Reputation: 445
I have a dataset with email addresses, dates and job function. Am keen to get the current job function and the previous job function (the value that is different from the current job function and also the job function that was held before the current job function). For example, [email protected] is currently swe_mgr2 and had a previous job function of swe_mgr1. Am also keen to capture the duration of the previous job function. The duration is tricky to calculate because of the start dates that are captured in random fashion, but it can be captured based on the first row of the start date of the previous job function till the first row of the start date of the current job function.

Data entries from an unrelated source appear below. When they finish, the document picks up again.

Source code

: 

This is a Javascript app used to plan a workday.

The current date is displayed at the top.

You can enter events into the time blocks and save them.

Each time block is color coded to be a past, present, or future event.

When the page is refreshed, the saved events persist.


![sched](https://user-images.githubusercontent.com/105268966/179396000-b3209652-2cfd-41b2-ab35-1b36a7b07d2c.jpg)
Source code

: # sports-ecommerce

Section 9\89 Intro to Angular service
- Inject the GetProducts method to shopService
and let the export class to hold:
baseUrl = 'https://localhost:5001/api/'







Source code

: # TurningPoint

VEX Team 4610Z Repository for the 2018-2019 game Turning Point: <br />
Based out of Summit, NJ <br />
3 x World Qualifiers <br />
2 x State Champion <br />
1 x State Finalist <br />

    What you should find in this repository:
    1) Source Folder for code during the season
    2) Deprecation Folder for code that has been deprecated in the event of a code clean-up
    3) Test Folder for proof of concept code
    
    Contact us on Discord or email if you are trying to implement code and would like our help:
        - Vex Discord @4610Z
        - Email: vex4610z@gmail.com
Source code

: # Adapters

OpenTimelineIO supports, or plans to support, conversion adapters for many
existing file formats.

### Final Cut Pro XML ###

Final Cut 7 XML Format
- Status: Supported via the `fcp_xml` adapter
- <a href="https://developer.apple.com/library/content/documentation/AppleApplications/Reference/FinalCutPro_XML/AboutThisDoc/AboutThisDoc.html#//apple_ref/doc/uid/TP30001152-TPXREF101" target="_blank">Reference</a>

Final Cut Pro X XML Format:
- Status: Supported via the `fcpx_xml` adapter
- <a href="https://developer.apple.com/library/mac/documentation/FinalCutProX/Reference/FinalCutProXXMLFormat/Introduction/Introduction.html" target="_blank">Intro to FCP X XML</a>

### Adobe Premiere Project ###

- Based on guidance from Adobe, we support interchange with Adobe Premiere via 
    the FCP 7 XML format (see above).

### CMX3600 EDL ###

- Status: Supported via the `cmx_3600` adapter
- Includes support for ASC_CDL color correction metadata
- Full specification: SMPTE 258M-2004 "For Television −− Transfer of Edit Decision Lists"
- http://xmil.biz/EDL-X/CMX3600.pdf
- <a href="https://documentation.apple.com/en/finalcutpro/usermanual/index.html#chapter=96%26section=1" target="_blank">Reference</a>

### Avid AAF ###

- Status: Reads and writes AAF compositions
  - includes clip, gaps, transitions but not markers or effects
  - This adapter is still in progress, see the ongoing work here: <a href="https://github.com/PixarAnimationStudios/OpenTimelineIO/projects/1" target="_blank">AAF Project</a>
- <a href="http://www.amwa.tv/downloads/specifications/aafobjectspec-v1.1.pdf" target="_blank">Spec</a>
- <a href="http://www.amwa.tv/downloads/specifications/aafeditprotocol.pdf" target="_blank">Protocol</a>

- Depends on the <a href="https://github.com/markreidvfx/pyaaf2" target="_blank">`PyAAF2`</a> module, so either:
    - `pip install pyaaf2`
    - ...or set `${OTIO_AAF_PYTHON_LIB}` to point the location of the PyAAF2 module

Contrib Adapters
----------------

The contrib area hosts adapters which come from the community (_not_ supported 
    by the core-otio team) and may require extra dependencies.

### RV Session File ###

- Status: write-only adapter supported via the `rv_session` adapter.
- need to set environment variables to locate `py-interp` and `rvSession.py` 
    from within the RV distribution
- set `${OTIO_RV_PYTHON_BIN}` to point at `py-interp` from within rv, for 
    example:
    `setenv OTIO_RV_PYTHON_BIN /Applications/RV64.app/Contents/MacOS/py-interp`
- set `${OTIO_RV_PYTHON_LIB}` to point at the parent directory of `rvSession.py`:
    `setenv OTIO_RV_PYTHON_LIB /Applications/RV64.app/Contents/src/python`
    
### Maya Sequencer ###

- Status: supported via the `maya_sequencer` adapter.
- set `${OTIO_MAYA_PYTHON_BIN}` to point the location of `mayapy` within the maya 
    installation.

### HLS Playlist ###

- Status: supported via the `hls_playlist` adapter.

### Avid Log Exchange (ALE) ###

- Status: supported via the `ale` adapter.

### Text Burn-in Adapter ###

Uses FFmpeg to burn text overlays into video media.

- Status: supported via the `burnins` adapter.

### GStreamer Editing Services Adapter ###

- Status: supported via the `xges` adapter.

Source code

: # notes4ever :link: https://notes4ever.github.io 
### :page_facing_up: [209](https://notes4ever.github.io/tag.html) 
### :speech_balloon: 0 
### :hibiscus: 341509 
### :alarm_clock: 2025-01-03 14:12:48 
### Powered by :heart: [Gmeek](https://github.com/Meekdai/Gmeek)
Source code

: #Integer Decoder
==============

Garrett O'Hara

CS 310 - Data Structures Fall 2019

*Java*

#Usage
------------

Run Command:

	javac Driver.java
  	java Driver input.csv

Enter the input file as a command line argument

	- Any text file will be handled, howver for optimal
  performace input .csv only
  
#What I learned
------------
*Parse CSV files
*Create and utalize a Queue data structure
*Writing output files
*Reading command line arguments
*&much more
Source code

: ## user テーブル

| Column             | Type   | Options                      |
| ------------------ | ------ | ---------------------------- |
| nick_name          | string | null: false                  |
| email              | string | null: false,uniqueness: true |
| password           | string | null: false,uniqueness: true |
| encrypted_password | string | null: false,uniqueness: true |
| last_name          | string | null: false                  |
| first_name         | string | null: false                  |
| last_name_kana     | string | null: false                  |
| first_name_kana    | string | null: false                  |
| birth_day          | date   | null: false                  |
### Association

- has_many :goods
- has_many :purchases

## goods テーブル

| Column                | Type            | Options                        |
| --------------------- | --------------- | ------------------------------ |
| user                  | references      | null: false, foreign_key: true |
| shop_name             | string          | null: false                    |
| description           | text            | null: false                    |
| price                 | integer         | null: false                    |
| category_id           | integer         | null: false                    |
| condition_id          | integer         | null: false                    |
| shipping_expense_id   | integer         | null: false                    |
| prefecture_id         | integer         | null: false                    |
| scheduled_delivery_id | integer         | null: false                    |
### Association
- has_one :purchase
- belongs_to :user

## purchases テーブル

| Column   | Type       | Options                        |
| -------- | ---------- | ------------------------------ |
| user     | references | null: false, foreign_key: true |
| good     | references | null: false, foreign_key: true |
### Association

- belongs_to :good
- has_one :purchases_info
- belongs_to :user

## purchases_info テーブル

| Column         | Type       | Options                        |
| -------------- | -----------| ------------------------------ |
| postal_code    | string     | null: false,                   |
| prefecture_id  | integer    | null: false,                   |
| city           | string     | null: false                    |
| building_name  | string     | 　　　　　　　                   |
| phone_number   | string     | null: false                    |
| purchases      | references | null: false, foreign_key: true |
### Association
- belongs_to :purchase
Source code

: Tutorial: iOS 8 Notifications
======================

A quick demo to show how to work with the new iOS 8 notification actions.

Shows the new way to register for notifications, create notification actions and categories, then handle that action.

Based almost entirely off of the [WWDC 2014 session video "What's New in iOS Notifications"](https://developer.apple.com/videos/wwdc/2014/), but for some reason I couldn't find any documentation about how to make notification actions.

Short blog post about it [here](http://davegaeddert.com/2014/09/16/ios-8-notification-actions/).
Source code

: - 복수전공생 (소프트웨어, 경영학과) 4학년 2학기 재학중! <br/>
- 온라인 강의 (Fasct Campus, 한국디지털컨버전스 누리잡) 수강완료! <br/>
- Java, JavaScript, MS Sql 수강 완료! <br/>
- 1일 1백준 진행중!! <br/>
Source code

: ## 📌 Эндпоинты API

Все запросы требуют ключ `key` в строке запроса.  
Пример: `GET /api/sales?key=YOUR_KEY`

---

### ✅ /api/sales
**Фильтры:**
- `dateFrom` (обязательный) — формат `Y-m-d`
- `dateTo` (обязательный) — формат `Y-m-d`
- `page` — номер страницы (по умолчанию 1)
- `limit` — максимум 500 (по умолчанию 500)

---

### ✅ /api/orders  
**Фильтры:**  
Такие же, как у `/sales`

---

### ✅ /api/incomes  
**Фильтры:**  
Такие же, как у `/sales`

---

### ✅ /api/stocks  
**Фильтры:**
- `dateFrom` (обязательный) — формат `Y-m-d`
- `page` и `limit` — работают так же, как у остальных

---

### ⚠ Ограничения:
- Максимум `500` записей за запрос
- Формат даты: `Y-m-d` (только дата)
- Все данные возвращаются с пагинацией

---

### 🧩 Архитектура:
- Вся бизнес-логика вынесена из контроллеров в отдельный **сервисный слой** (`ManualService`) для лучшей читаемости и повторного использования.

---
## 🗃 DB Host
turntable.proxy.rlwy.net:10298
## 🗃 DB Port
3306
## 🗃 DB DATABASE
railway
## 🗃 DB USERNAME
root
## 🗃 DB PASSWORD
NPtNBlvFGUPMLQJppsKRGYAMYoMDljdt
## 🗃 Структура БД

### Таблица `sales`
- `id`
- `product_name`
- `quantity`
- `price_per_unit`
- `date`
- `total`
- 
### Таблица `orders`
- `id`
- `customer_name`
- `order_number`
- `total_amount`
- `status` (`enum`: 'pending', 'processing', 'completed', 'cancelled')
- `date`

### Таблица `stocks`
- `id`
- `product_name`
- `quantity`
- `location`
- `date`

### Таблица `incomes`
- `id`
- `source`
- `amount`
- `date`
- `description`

For example, [email protected] had a previous job function of swe_mgr1 which lasted from 30-08-2018 till 01-06-2019 (ie 10 mths).
dataset
email startdate jobfunction
[email protected] 01-01-2018 swe_ic1
[email protected] 01-03-2018 swe_ic2
[email protected] 30-08-2018 swe_mgr1
[email protected] 01-06-2019 swe_mgr2
[email protected] 01-06-2020 swe_mgr2
[email protected] 30-01-2018 mkt_ic2
[email protected] 01-06-2018 mkt_ic3
[email protected] 07-09-2018 mkt_mgr1
[email protected] 12-12-2018 mkt_mgr2
[email protected] 15-01-2019 mkt_mgr2
[email protected] 05-06-2019 mkt_mgr2
[email protected] 01-06-2020 mkt_mgr3
[email protected] 01-06-2019 sales_ic1
[email protected] 01-06-2020 sales_mgr1
The expected output is
email current_function previous_function duration_previous_function
[email protected] swe_mgr2 swe_mgr1 10mths
[email protected] mkt_mgr3 mkt_mgr2 18mths
[email protected] sales_mgr1 sales_ic1 12mths
I am stuck at the first step of trying to get the previous job function,
This code seems to work at retrieving the current job function, but not the previous job function
df2 = df.groupby('email').last().sort_index().reset_index().drop_duplicates()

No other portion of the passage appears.